Research Note: provenance is weakest when it stays behind in the runtime

Highlights

  • runtime.manifest.json is a runtime provenance sidecar, not decoration.
  • It binds a report to its runtime context and is enforced by invarlock verify on container-backed outputs.
  • Keeping the manifest next to the report is part of the evidence contract, not an archival preference.

Many systems record runtime context somewhere, but leave it stranded in logs, hidden state, or ephemeral CI metadata. That makes later review harder than it should be.

InvarLock's public manifest surface goes further than that.

The public contracts reference names runtime.manifest.json as a versioned contract. It sits next to evaluation.report.json, carries specific fields about the report, config, execution mode, and runtime flags, and is part of what later verification expects to see.

What The Runtime Manifest Actually Binds

The contract is concrete about the job. The manifest records the report path and hash, config path and source, execution mode, and a small runtime block describing the image reference, image digest, and runtime permissions such as network and remote-code allowance.
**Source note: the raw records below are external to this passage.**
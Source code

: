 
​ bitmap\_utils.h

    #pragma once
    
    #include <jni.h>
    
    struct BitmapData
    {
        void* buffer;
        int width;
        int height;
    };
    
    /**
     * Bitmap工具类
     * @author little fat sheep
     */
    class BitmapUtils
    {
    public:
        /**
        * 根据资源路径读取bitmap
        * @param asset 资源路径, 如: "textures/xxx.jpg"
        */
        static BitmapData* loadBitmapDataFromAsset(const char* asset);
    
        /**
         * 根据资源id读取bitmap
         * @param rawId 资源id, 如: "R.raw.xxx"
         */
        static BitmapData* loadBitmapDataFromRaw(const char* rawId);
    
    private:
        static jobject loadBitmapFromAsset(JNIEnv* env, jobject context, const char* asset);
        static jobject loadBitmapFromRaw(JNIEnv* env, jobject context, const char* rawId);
That is enough to support runtime-provenance review.

It tells a reviewer which report the manifest is describing, what configuration surface produced it, whether the run happened in the container path or host-bypass path, and which runtime affordances were left on. That is a far better posture than asking a reviewer to "trust our CI settings."

Why Verify Needs It

The public docs do not treat the manifest as optional decoration. Both the reports reference and the CLI reference say that container-backed evaluation outputs are expected to carry runtime.manifest.json next to evaluation.report.json, and invarlock verify checks that adjacency.

That matters because provenance only helps if it survives into the same place where the result is later interpreted.

Once the manifest travels with the report, verification can fail closed when the runtime provenance sidecar is missing. That is better than silently accepting a report whose runtime boundary can no longer be reconstructed.

Why A Sidecar Is Better Than Hidden Runtime State

The artifact layout docs make the design choice practical: archive the report and manifest together.

This is important because the manifest is not trying to replace the report. It is trying to travel with it. The report remains the evaluation summary. The manifest remains the runtime provenance surface. Keeping them adjacent preserves both interpretability and auditability.

That sidecar design is stronger than burying provenance in CI logs or a database that the reviewer may never see.

What The Manifest Still Does Not Prove

The runtime manifest makes a deliberately narrow promise.

The runtime manifest does not prove that the metric conclusion is correct. It does not prove that the dataset was the right one. It does not prove content safety, alignment, or deployment readiness. It proves something smaller and still valuable: the report is accompanied by a stated runtime context that can be rechecked later.

That is the right level of ambition for runtime provenance.

Claim Map

The practical path is:

  • emit evaluation.report.json
  • emit adjacent runtime.manifest.json
  • keep them together in the archive
  • run invarlock verify against that pair later

That is a much stronger provenance story than leaving execution details behind in the machine that ran the job.

Limitations

  • This note is about the runtime-manifest contract, not a new benchmark result.
  • Provenance is necessary for rechecking runtime context, but it does not by itself settle the quality claim.